Handling, Storage, and Precautions: quite stable and can be stored under nitrogen at rt for several months without any noticeable decomposition.

Introduction.

The advantages of using 2-DPC are the following: 2-hydroxypyridine is a neutral compound and can be removed completely from the reaction mixture by the usual aqueous workup. The 2-pyridyl esters are also highly reactive.10

As a Dehydrating Agent.

2-DPC can be used for the direct esterification of carboxylic acids in good yield and under mild conditions.1,3 The reaction can be carried out with equimolar amounts of acids, alcohols, and 2-DPC in the presence of 0.1 equiv 4-Dimethylaminopyridine (DMAP) in CH2Cl2 at rt. The reaction of diphenylacetic acid and benzyl alcohol gave the corresponding ester in 90% yield (eq 2).

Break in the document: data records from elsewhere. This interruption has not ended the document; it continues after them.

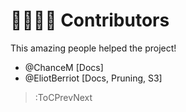 # 🙋‍♀️🙋‍♂️ Contributors

This amazing people helped the project!

- @ChanceM [Docs]
- @EliotBerriot [Docs, Pruning, S3]

> :ToCPrevNext
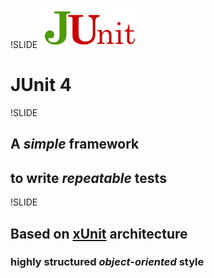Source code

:!SLIDE
![JUnit Logo](junit-logo.png)
# JUnit 4

!SLIDE
## A *simple* framework
## to write *repeatable* tests

!SLIDE
## Based on [xUnit](https://en.wikipedia.org/wiki/XUnit) architecture
### highly structured *object-oriented* style
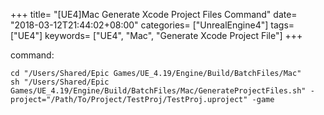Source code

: +++
title= "[UE4]Mac Generate Xcode Project Files Command"
date= "2018-03-12T21:44:02+08:00"
categories= ["UnrealEngine4"]
tags= ["UE4"]
keywords= ["UE4", "Mac", "Generate Xcode Project File"]
+++

command:

    cd "/Users/Shared/Epic Games/UE_4.19/Engine/Build/BatchFiles/Mac" 
    sh "/Users/Shared/Epic Games/UE_4.19/Engine/Build/BatchFiles/Mac/GenerateProjectFiles.sh" -project="/Path/To/Project/TestProj/TestProj.uproject" -game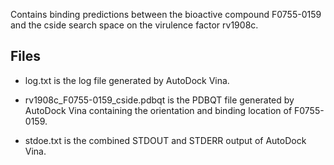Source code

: Contains binding predictions between the bioactive compound F0755-0159 and the cside search space on the virulence factor rv1908c.

## Files

- log.txt is the log file generated by AutoDock Vina.

- rv1908c_F0755-0159_cside.pdbqt is the PDBQT file generated by AutoDock Vina containing the orientation and binding location of F0755-0159.

- stdoe.txt is the combined STDOUT and STDERR output of AutoDock Vina.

Typical yields are as follows: methyl diphenylacetate, 95%; benzyl octanoate, 94%; isopropyl phenylacetate, 90%. With aromatic acids and hindered carboxylic acids the esterification is not very satisfactory. The yields drop to 68% for ethyl benzoate or 42% for benzyl pivalate. In these cases the corresponding 2-pyridyl benzoate and pivalate are isolated.

For the preparation of amides a stepwise procedure must be used.4,11 Formation of activated pyridyl esters and subsequent treatment with amines provide the carboxylic amides. This reaction gave benzyloctanamide in 80% and cyclohexylbenzamide in 85% yield.1

2-DPC can also be used to form nitriles via dehydration of the corresponding aldoximes. The reaction was carried out in refluxing toluene or in presence of 0.1 equiv of 1,8-Diazabicyclo[5.4.0]undec-7-ene in CH2Cl2 at rt.5 The last procedure gave benzonitrile in 83% yield.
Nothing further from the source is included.